2009-11-03 Thread Aaron Boodman

Why don't you pass an Extension instance? It seems like you are
violating the contract of that notification by not doing so, and even
if you solve this problem, other similar problems would be likely to
happen again in the future.

- a

On Tue, Nov 3, 2009 at 11:49 PM, Paweł Hajdan Jr.
phajdan...@chromium.org wrote:
 I encountered another problem related to Singletons in unit tests.
 PluginService is a Singleton, and it listens to extensions notifications. In
 one of my tests when I was using the extensions notifications the
 PluginService crashed because I passed NULL as the Extension* - because the
 listener I was testing didn't even read that value, but PluginService did
 (it was unexpected).
 I tried to fix the issue by adding a shadow AtExitManager to the test which
 instantiated PluginService (resource_dispatcher_host_unittest.cc).
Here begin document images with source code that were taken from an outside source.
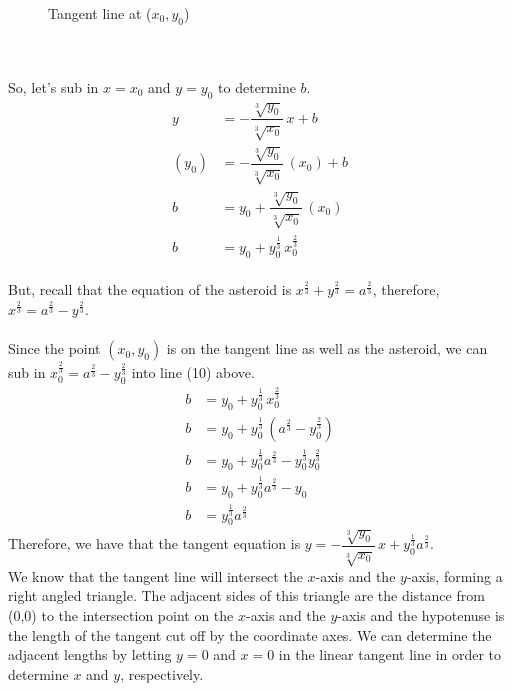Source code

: \documentclass[12pt]{book}
\begin{document}
\begin{enumerate}
\begin{minipage}{0.5\textwidth}
\begin{figure}[H]
    \caption{Tangent line at ($x_0, y_0$)}
    \end{figure}
\end{minipage}\\\\
So, let's sub in $x=x_0$ and $y=y_0$ to determine $b$.
\begin{align}
    y &= -\dfrac{\sqrt[3]{y_0}}{\sqrt[3]{x_0}}\,x + b \\
    (y_0) &= -\dfrac{\sqrt[3]{y_0}}{\sqrt[3]{x_0}}\,(x_0) + b \\
    b &= y_0 + \dfrac{\sqrt[3]{y_0}}{\sqrt[3]{x_0}}\,(x_0) \\
    b &= y_0 + y_0^{\frac{1}{3}} \, x_0^{\frac{2}{3}}
\end{align}\\

But, recall that the equation of the asteroid is $x^{\frac{2}{3}} + y^{\frac{2}{3}} = a^{\frac{2}{3}}$, therefore, $x^{\frac{2}{3}} = a^{\frac{2}{3}} - y^{\frac{2}{3}}$.\\\\
Since the point $(x_0,y_0)$ is on the tangent line as well as the asteroid, we can sub in $x_0^{\frac{2}{3}} = a^{\frac{2}{3}} - y_0^{\frac{2}{3}}$ into line (10) above.
\begin{align}
    b &= y_0 + y_0^{\frac{1}{3}} \, x_0^{\frac{2}{3}} \\
    b &= y_0 + y_0^{\frac{1}{3}} \, \left(a^{\frac{2}{3}} - y_0^{\frac{2}{3}}\right) \\
    b &= y_0 + y_0^{\frac{1}{3}}a^{\frac{2}{3}} - y_0^{\frac{1}{3}}y_0^{\frac{2}{3}} \\
    b &= y_0 + y_0^{\frac{1}{3}}a^{\frac{2}{3}} - y_0 \\
    b &= y_0^{\frac{1}{3}}a^{\frac{2}{3}}
\end{align}
Therefore, we have that the tangent equation is $y = -\dfrac{\sqrt[3]{y_0}}{\sqrt[3]{x_0}}\,x + y_0^{\frac{1}{3}}a^{\frac{2}{3}}$.\\

We know that the tangent line will intersect the $x$-axis and the $y$-axis, forming a right angled triangle. The adjacent sides of this triangle are the distance from (0,0) to the intersection point on the $x$-axis and the $y$-axis and the hypotenuse is the length of the tangent cut off by the coordinate axes. We can determine the adjacent lengths by letting $y=0$ and $x=0$ in the linear tangent line in order to determine $x$ and $y$, respectively.\\


\end{enumerate}
\end{document}
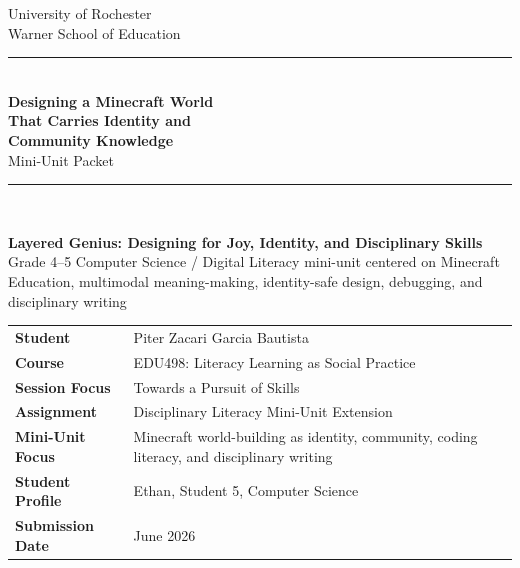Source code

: \begin{titlepage}
\thispagestyle{empty}

\begin{center}
{\large University of Rochester\\}
{\normalsize Warner School of Education\\[0.35in]}

{\color{PrimaryRed}\rule{\textwidth}{1.4pt}}\\[0.22in]
{\Huge\bfseries Designing a Minecraft World\\[0.08in] That Carries Identity and\\[0.08in] Community Knowledge}\\[0.18in]
{\Large Mini-Unit Packet}\\[0.22in]
{\color{PrimaryRed}\rule{0.78\textwidth}{0.7pt}}\\[0.32in]

\colorbox{SoftBlue}{%
\parbox{0.88\textwidth}{%
\centering\vspace{0.12in}
\textbf{Layered Genius: Designing for Joy, Identity, and Disciplinary Skills}\\[0.05in]
Grade 4--5 Computer Science / Digital Literacy mini-unit centered on Minecraft Education, multimodal meaning-making, identity-safe design, debugging, and disciplinary writing
\vspace{0.12in}
}%
}
\end{center}

\vspace{0.38in}

\begin{center}
\renewcommand{\arraystretch}{1.15}
\setlength{\tabcolsep}{4pt}
\begin{tabular}{>{\bfseries\RaggedLeft}p{1.65in} p{4.9in}}
Student & Piter Zacari Garcia Bautista \\
Course & EDU498: Literacy Learning as Social Practice \\
Session Focus & Towards a Pursuit of Skills \\
Assignment & Disciplinary Literacy Mini-Unit Extension \\
Mini-Unit Focus & Minecraft world-building as identity, community, coding literacy, and disciplinary writing \\
Student Profile & Ethan, Student 5, Computer Science \\
Submission Date & June 2026 \\
\end{tabular}
\end{center}


\end{titlepage}
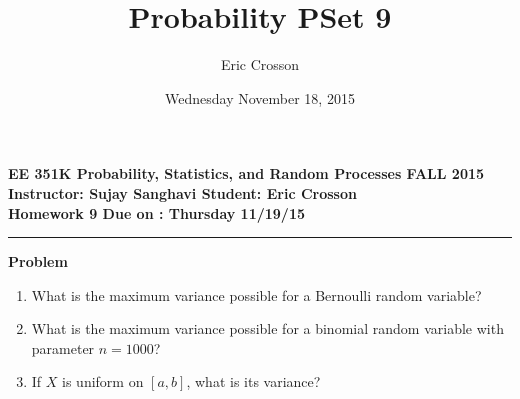 \documentclass[11pt]{article}
\author{Eric Crosson}
\date{Wednesday November 18, 2015}
\title{Probability PSet 9}
\newcounter{problem}
\newcounter{solution}
\newcommand\Problem{%
  \stepcounter{problem}%
  \textbf{Problem \theproblem}~%
  \setcounter{solution}{0}%
}
\begin{document}
\textbf{EE 351K Probability, Statistics, and Random Processes \hfill{} FALL 2015 \\
  Instructor: Sujay Sanghavi \hfill{} Student: Eric Crosson \\
  Homework 9 \hfill{} Due on : Thursday 11/19/15
}
\rule{\textwidth}{1pt}

\Problem
\begin{enumerate}
  \item What is the maximum variance possible for a Bernoulli random variable?
  \item What is the maximum variance possible for a binomial random variable
    with parameter $n=1000$?
  \item If $X$ is uniform on $[a,b]$, what is its variance?
\end{enumerate}
\end{document}
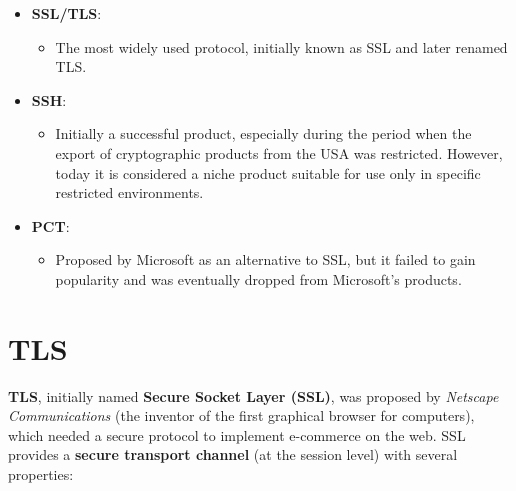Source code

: \begin{itemize}
    \item \textbf{SSL/TLS}:
          \begin{itemize}
              \item The most widely used protocol, initially known as SSL and later renamed TLS.
          \end{itemize}
    \item \textbf{SSH}:
          \begin{itemize}
              \item Initially a successful product, especially during the period when the export of cryptographic products from the USA was restricted. However, today it is considered a niche product suitable for use only in specific restricted environments.
          \end{itemize}
    \item \textbf{PCT}:
          \begin{itemize}
              \item Proposed by Microsoft as an alternative to SSL, but it failed to gain popularity and was eventually dropped from Microsoft's products.
          \end{itemize}
\end{itemize}


\section{TLS}
\textbf{TLS}, initially named \textbf{Secure Socket Layer (SSL)}, was proposed by \textit{Netscape Communications} (the inventor of the first graphical browser for computers), which needed a secure protocol to implement e-commerce on the web. SSL provides a \textbf{secure transport channel} (at the session level) with several properties:

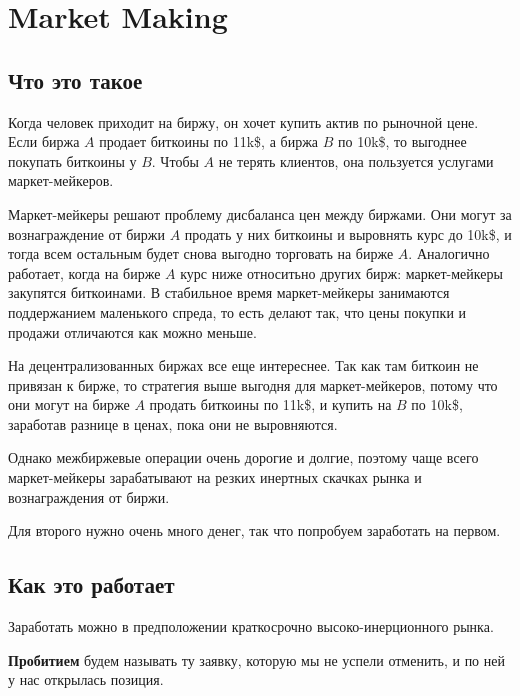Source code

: \section{Market Making}
\subsection{Что это такое}

Когда человек приходит на биржу, он хочет купить актив по рыночной цене.
Если биржа $A$ продает биткоины по 11k\$, а биржа $B$ по 10k\$, то выгоднее покупать биткоины у $B$. Чтобы $A$ не терять клиентов, она пользуется услугами маркет-мейкеров.

Маркет-мейкеры решают проблему дисбаланса цен между биржами. Они могут за вознаграждение от биржи $A$ продать у них биткоины  и выровнять курс до 10k\$, и тогда всем остальным будет снова выгодно торговать на бирже $A$. Аналогично работает, когда на бирже $A$ курс ниже относитьно других бирж: маркет-мейкеры закупятся биткоинами. В стабильное время маркет-мейкеры занимаются поддержанием маленького спреда, то есть делают так, что цены покупки и продажи отличаются как можно меньше.


На децентрализованных биржах все еще интереснее.
Так как там биткоин не привязан к бирже, то стратегия выше выгодня для маркет-мейкеров, потому что они могут на бирже $A$ продать биткоины по 11k\$, и купить на $B$ по 10k\$, заработав разнице в ценах, пока они не выровняются. 

Однако межбиржевые операции очень дорогие и долгие, поэтому чаще всего маркет-мейкеры зарабатывают на резких инертных скачках рынка и вознаграждения от биржи.

Для второго нужно очень много денег, так что попробуем заработать на первом.

\subsection{Как это работает}
Заработать можно в предположении краткосрочно высоко-инерционного рынка.

 \textbf{Пробитием} будем называть ту заявку, которую мы не успели отменить, и по ней у нас открылась позиция.

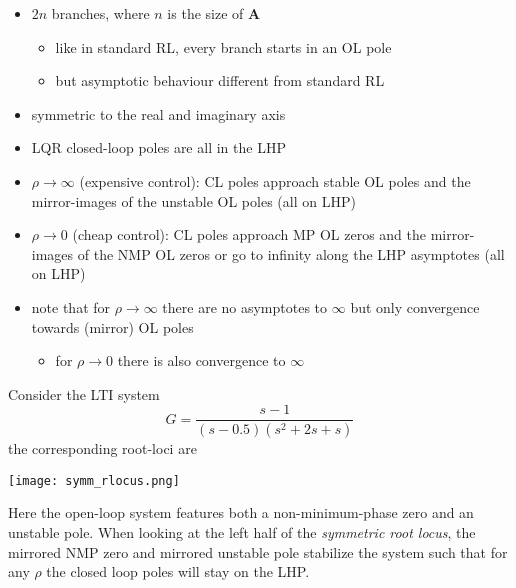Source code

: \begin{itemize}
    \item $2n$ branches, where $n$ is the size of $\mathbf{A}$
    \begin{itemize}
        \item like in standard RL, every branch starts in an OL pole
        \item but asymptotic behaviour different from standard RL
    \end{itemize}
    \item symmetric to the real and imaginary axis
    \item LQR closed-loop poles are all in the LHP
    \item $\rho \rightarrow \infty$ (expensive control):\newline
          CL poles approach stable OL poles and the mirror-images of the unstable OL poles (all on LHP)
    \item $\rho \rightarrow 0$ (cheap control):\newline
          CL poles approach MP OL zeros and the mirror-images of the NMP OL zeros or go to infinity along the LHP asymptotes (all on LHP)
    \item note that for $\rho \rightarrow \infty$ there are no asymptotes to $\infty$ but only convergence towards (mirror) OL poles
    \begin{itemize}
        \item for $\rho \rightarrow 0$ there is also convergence to $\infty$
    \end{itemize}
\end{itemize}

\begin{examplesection}
    Consider the LTI system
    \noindent\begin{equation*}
        G = \frac{s-1}{(s-0.5)(s^2+2s+s)}
    \end{equation*}
    the corresponding root-loci are
    \begin{center}
        \texttt{[image: symm\_rlocus.png]}
    \end{center}
    Here the open-loop system features both a non-minimum-phase zero and an unstable pole.
    When looking at the left half of the \textit{symmetric root locus}, the mirrored NMP zero and mirrored unstable pole stabilize the system such that
    for any $\rho$ the closed loop poles will stay on the LHP.
\end{examplesection}

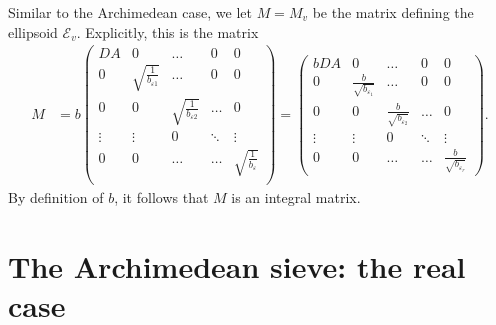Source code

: \documentclass[11pt]{report}
\theoremstyle{definition}
\begin{document}
Similar to the Archimedean case, we let $M=M_v$ be the matrix defining the ellipsoid $\mathcal{E}_{v}$. Explicitly, this is the matrix
\begin{align*}
  M & = b \begin{pmatrix}
    DA & 0 & \dots & 0 & 0\\
    0 & \sqrt{\frac{1}{b_{\varepsilon 1}}} & \dots & 0 & 0\\
    0 & 0  & \sqrt{\frac{1}{b_{\varepsilon 2}}} & \dots & 0\\
    \vdots & \vdots &0 &  \ddots & \vdots\\
    0 & 0 & \dots & \dots & \sqrt{\frac{1}{b_{\varepsilon}}} \\
  \end{pmatrix}
  = \begin{pmatrix}
    bDA & 0 & \dots & 0 & 0\\
    0 & \frac{b}{\sqrt{b_{\varepsilon_1}}} & \dots & 0 & 0\\
    0 & 0  & \frac{b}{\sqrt{b_{\varepsilon_2}}} & \dots & 0\\
    \vdots & \vdots &0 &  \ddots & \vdots\\
    0 & 0 & \dots & \dots & \frac{b}{\sqrt{b_{\varepsilon_r}}}
  \end{pmatrix}.
\end{align*}
By definition of $b$, it follows that $M$ is an integral matrix.


\section{The Archimedean sieve: the real case}
\label{sec:archsieve}
\end{document}
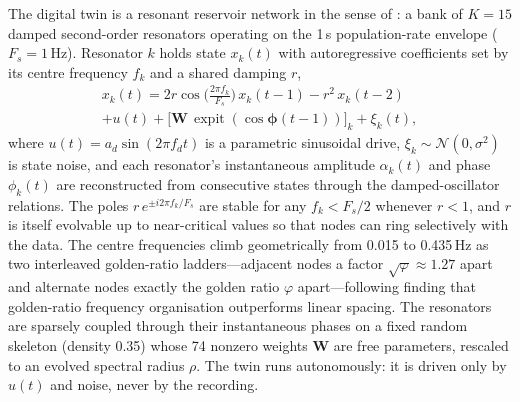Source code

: \documentclass[fullpaper]{nldl}
\begin{document}
The digital twin is a resonant reservoir network in the sense of \citet{kramer2025resonant}: a bank of $K=15$ damped second-order resonators operating on the 1\,s population-rate envelope ($F_s=1$\,Hz). Resonator $k$ holds state $x_k(t)$ with autoregressive coefficients set by its centre frequency $f_k$ and a shared damping $r$,
\begin{multline}
  \label{eq:ar2}
  x_k(t) = 2r\cos\bigl(\tfrac{2\pi f_k}{F_s}\bigr)\,x_k(t-1) - r^2\,x_k(t-2) \\
  + u(t) + \bigl[\mathbf{W}\,\operatorname{expit}(\cos\boldsymbol{\phi}(t-1))\bigr]_k + \xi_k(t),
\end{multline}
where $u(t)=a_d\sin(2\pi f_d t)$ is a parametric sinusoidal drive, $\xi_k\sim\mathcal{N}(0,\sigma^2)$ is state noise, and each resonator's instantaneous amplitude $\alpha_k(t)$ and phase $\phi_k(t)$ are reconstructed from consecutive states through the damped-oscillator relations. The poles $r\,e^{\pm i 2\pi f_k/F_s}$ are stable for any $f_k<F_s/2$ whenever $r<1$, and $r$ is itself evolvable up to near-critical values so that nodes can ring selectively with the data. The centre frequencies climb geometrically from 0.015 to 0.435\,Hz as two interleaved golden-ratio ladders---adjacent nodes a factor $\sqrt{\varphi}\approx1.27$ apart and alternate nodes exactly the golden ratio $\varphi$ apart---following  finding that golden-ratio frequency organisation outperforms linear spacing. The resonators are sparsely coupled through their instantaneous phases on a fixed random skeleton (density 0.35) whose 74 nonzero weights $\mathbf{W}$ are free parameters, rescaled to an evolved spectral radius $\rho$. The twin runs autonomously: it is driven only by $u(t)$ and noise, never by the recording.
\end{document}
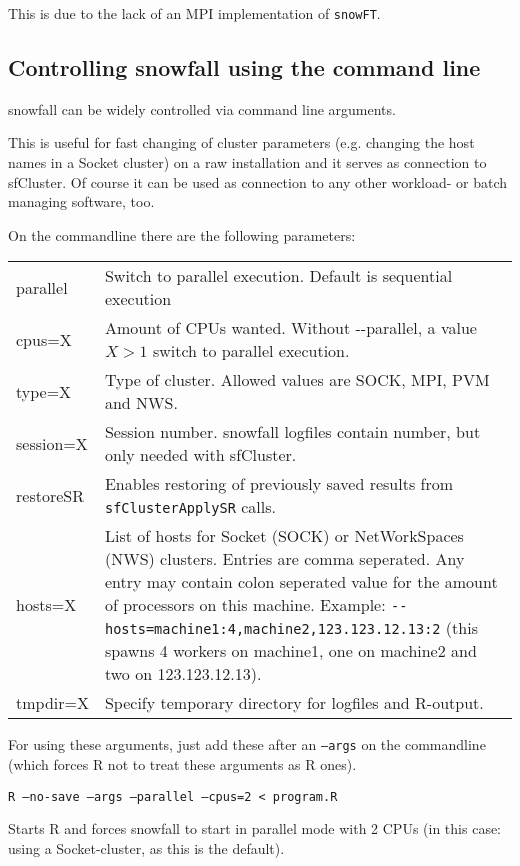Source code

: \documentclass[10pt,oneside]{article}
\begin{document}
This is due to the lack of an MPI implementation of \texttt{snowFT}.

\subsection{Controlling snowfall using the command line}
snowfall can be widely controlled via command line arguments.

This is useful for fast changing of cluster parameters (e.g. changing
the host names in a Socket cluster) on a raw installation and it serves
as connection to sfCluster. Of course it can be used as connection to
any other workload- or batch managing software, too.

On the commandline there are the following parameters:

\begin{tabular}{lp{10cm}}
parallel & Switch to parallel execution. Default is sequential execution \\
cpus=X & Amount of CPUs wanted. Without {-}{-}parallel, a value $X > 1$ switch to parallel execution. \\
type=X & Type of cluster. Allowed values are SOCK, MPI, PVM and NWS. \\
session=X & Session number. snowfall logfiles contain number, but only needed with sfCluster. \\
restoreSR & Enables restoring of previously saved results from \texttt{sfClusterApplySR} calls. \\
hosts=X & List of hosts for Socket (SOCK) or NetWorkSpaces (NWS) clusters. Entries are comma seperated. Any entry may contain colon seperated value for the amount of processors on this machine. Example: \texttt{{-}{-}hosts=machine1:4,machine2,123.123.12.13:2} (this spawns 4 workers on machine1, one on machine2 and two on 123.123.12.13). \\
tmpdir=X & Specify temporary directory for logfiles and R-output. \\
\end{tabular} 

For using these arguments, just add these after an \texttt{--args} on the commandline (which
forces R not to treat these arguments as R ones).

\begin{center}
 \texttt{R --no-save --args --parallel --cpus=2 < program.R}
\end{center}

Starts R and forces snowfall to start in parallel mode with 2 CPUs (in this case: using a
Socket-cluster, as this is the default).
\end{document}
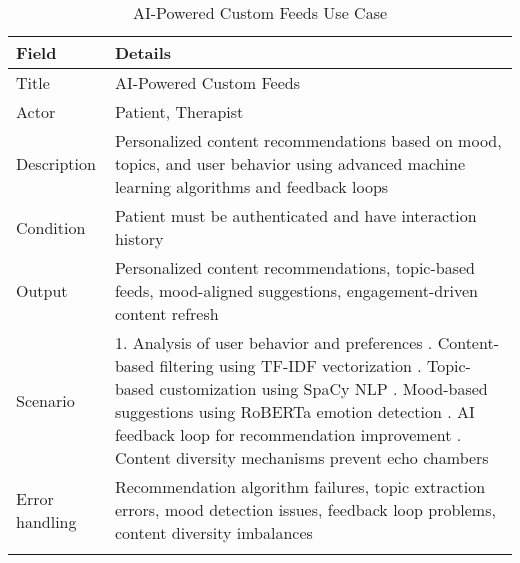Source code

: \begin{longtable}{|p{3cm}|p{12cm}|}
\hline
\textbf{Field} & \textbf{Details} \\
\hline
Title & AI-Powered Custom Feeds \\
\hline
Actor & Patient, Therapist \\
\hline
Description & Personalized content recommendations based on mood, topics, and user behavior using advanced machine learning algorithms and feedback loops \\
\hline
Condition & Patient must be authenticated and have interaction history \\
\hline
Output & Personalized content recommendations, topic-based feeds, mood-aligned suggestions, engagement-driven content refresh \\
\hline
Scenario & 1. Analysis of user behavior and preferences \newline 2. Content-based filtering using TF-IDF vectorization \newline 3. Topic-based customization using SpaCy NLP \newline 4. Mood-based suggestions using RoBERTa emotion detection \newline 5. AI feedback loop for recommendation improvement \newline 6. Content diversity mechanisms prevent echo chambers \\
\hline
Error handling & Recommendation algorithm failures, topic extraction errors, mood detection issues, feedback loop problems, content diversity imbalances \\
\hline
\caption{AI-Powered Custom Feeds Use Case}
\end{longtable}

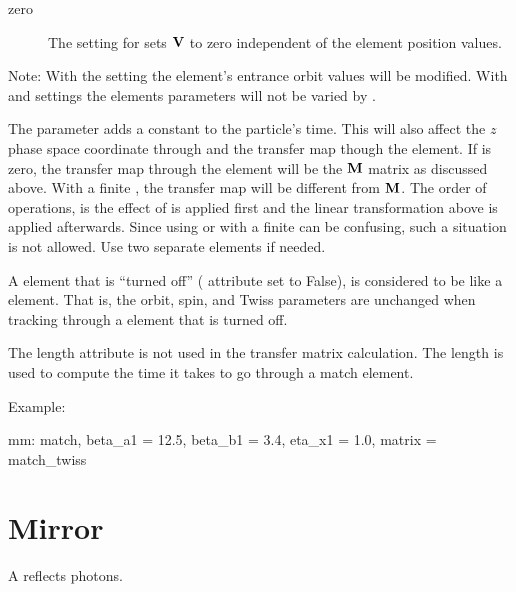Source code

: {\begin{description}
%
\item[zero] \Newline
The  setting for  sets $\Bf V$ to zero independent of the element position values.
%
\end{description}

\newpage

Note: With the  setting the element's entrance orbit values will be modified. With
 and  settings the elements parameters will not be varied by \bmad.

The  parameter adds a constant to the particle's time. This will also affect the $z$
phase space coordinate through  and the transfer map though the element. If
 is zero, the transfer map through the element will be the $\Bf M$ matrix as
discussed above. With a finite , the transfer map will be different from $\Bf M$.
The order of operations, is the effect of  is applied first and the linear
transformation above is applied afterwards. Since using  or  with
a finite  can be confusing, such a situation is not allowed. Use two separate
 elements if needed.

A  element that is ``turned off'' ( attribute set to False), is considered to be
like a  element. That is, the orbit, spin, and Twiss parameters are unchanged when tracking
through a  element that is turned off.

The length attribute  is not used in the transfer matrix calculation. The length  is
used to compute the time it takes to go through a match element.

Example:
\begin{example}
  mm: match, beta_a1 = 12.5, beta_b1 = 3.4, eta_x1 = 1.0, matrix = match_twiss
\end{example}

\newpage

\section{Mirror}
\label{s:mirror}

A  reflects photons. 

}
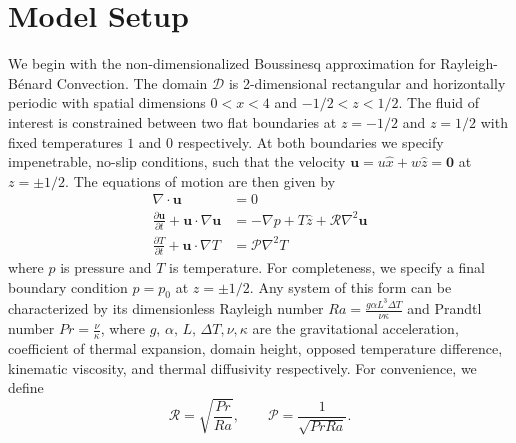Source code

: \documentclass[reprint,amsmath,amssymb,aps]{revtex4-1}
\begin{document}
\section{Model Setup}\label{sec:model}
We begin with the non-dimensionalized Boussinesq approximation for Rayleigh-Bénard Convection. 
The domain $\mathcal{D}$ is 2-dimensional rectangular and horizontally periodic with spatial dimensions $0 < x < 4$ and $-1/2 < z < 1/2$. 
The fluid of interest is constrained between two flat boundaries at $z = -1/2$ and $z = 1/2$ with fixed temperatures $1$ and $0$ respectively. 
At both boundaries we specify impenetrable, no-slip conditions, such that the velocity $\mathbf{u} = u \hat{x} + w \hat{z} = \mathbf{0}$ at $z = \pm 1/2$. 
The equations of motion are then given by
\begin{align}
    \nabla \cdot \mathbf{u} &= 0 \label{EQ:motion1}\\
    \frac{\partial \mathbf{u}}{\partial t} + \mathbf{u} \cdot \nabla \mathbf{u} &= - \nabla p + T \hat{z} + \mathcal{R} \nabla^2 \mathbf{u} \label{EQ:motion2}\\
    \frac{\partial T}{\partial t} + \mathbf{u} \cdot \nabla T &= \mathcal{P} \nabla^2 T \label{EQ:motion3}
\end{align}
where $p$ is pressure and $T$ is temperature. 
For completeness, we specify a final boundary condition $p = p_0$ at $z = \pm 1/2$. 
Any system of this form can be characterized by its dimensionless Rayleigh number $Ra = \frac{g\alpha L^3 \Delta T}{\nu \kappa}$ and Prandtl number $Pr = \frac{\nu}{\kappa}$, where $g, \, \alpha, \, L, \, \Delta T, \nu, \kappa$ are the gravitational acceleration, coefficient of thermal expansion, domain height, opposed temperature difference, kinematic viscosity, and thermal diffusivity respectively. For convenience, we define
\begin{equation}
\mathcal{R} = \sqrt{\frac{Pr}{Ra}}, \qquad \mathcal{P} = \frac{1}{\sqrt{Pr Ra}}.
\end{equation}
\end{document}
And then
 another crash appeared on Windows: NPAPI::PluginList is a LazyInstance,
 which means that the shadow AtExitManager destroyed it, but it didn't
 re-instantiate itself the next time it was used.
 Is there a big difference between a Singleton and LazyInstance? I was
 thinking about making NPAPI::PluginList a Singleton instead...
 By the way, I have a more general fix in the queue (an unwanted Singleton
 detector). If you're interested, please star http://crbug.com/12710. It
 seems that the most recent gtest (1.4.0) has necessary support.